The Solicitors Regulation Authority (SRA) has moved to “level the playing field” for how law firms operate.
Changes to the Separate Business Rule – which mean that solicitors will be able to own or be connected to separate businesses providing non-reserved legal services – were agreed by the SRA Board on 3 June, following wide-ranging consultation. The rule was originally designed to prevent solicitors having links to separate businesses outside the remit of regulation.
The opening up of the legal market already allows other types of businesses to own law firms. By changing the Separate Business Rule, all law firms can own separate businesses, allowing them to compete on a level playing field with alternative business structures (ABSs).
As part of the same package of reforms, the rules on what activities can be undertaken within solicitors firms have been relaxed, making it easier for those firms to create one-stop shops for professional services.
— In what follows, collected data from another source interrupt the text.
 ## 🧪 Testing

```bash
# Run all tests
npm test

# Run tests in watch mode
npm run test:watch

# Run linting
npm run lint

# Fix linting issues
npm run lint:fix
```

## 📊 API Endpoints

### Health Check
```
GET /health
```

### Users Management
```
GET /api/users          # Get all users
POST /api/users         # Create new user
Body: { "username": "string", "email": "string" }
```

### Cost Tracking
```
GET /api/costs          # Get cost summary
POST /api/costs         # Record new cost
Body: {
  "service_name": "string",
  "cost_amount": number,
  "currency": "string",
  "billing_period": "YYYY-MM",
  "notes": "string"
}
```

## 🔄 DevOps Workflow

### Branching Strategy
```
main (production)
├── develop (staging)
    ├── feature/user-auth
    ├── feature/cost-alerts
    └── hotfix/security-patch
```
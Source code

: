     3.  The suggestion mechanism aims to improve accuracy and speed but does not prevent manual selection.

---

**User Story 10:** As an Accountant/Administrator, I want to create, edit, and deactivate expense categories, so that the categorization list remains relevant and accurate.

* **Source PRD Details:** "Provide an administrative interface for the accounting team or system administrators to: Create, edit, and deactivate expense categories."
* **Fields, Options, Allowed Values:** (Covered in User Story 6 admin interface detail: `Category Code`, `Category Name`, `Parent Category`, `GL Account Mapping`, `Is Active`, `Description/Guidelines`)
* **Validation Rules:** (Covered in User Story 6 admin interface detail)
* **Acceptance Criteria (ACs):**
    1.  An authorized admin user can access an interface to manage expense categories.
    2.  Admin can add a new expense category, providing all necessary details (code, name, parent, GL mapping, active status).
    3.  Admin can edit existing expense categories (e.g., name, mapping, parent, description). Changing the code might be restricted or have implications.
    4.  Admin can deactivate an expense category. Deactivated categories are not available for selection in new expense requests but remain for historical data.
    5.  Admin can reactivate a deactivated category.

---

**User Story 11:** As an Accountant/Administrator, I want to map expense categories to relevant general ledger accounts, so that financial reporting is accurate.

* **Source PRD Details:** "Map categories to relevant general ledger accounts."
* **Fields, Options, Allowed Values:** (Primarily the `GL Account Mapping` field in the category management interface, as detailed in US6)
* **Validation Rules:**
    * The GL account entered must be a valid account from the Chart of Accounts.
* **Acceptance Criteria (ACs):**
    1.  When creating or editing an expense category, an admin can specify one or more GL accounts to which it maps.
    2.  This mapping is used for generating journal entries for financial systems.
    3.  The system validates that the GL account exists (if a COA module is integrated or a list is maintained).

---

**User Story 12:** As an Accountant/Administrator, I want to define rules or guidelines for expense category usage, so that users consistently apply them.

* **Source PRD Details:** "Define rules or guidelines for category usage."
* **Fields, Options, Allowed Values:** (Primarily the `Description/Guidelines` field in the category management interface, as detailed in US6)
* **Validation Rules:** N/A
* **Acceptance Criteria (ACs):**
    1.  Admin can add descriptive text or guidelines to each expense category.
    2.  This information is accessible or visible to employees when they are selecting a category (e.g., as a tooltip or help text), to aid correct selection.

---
SRA chief executive Paul Philip said: “We are levelling the playing field for all types of law firms, encouraging innovation and growth, while ensuring appropriate consumer protection. This follows on from changes we made last year to open up the market to different business models and ‘one-stop shop’ services.
“We are now looking into what more we should do to give solicitors even more flexibility in future.”
The changes need the approval of the Legal Services Board. If agreed, they will be part of Version 15 of the Handbook when it goes live on 1 November.
Solicitors considering, or who are interested in exploring, options for the new business ventures will be available as a result of the Separate Business Rule changes – and others that may be introduced in the future – may find it useful to have access to expert advice on issues including tax and accounting implications, business structures and business strategy. For more information on how Moore Thompson can help, please contact us.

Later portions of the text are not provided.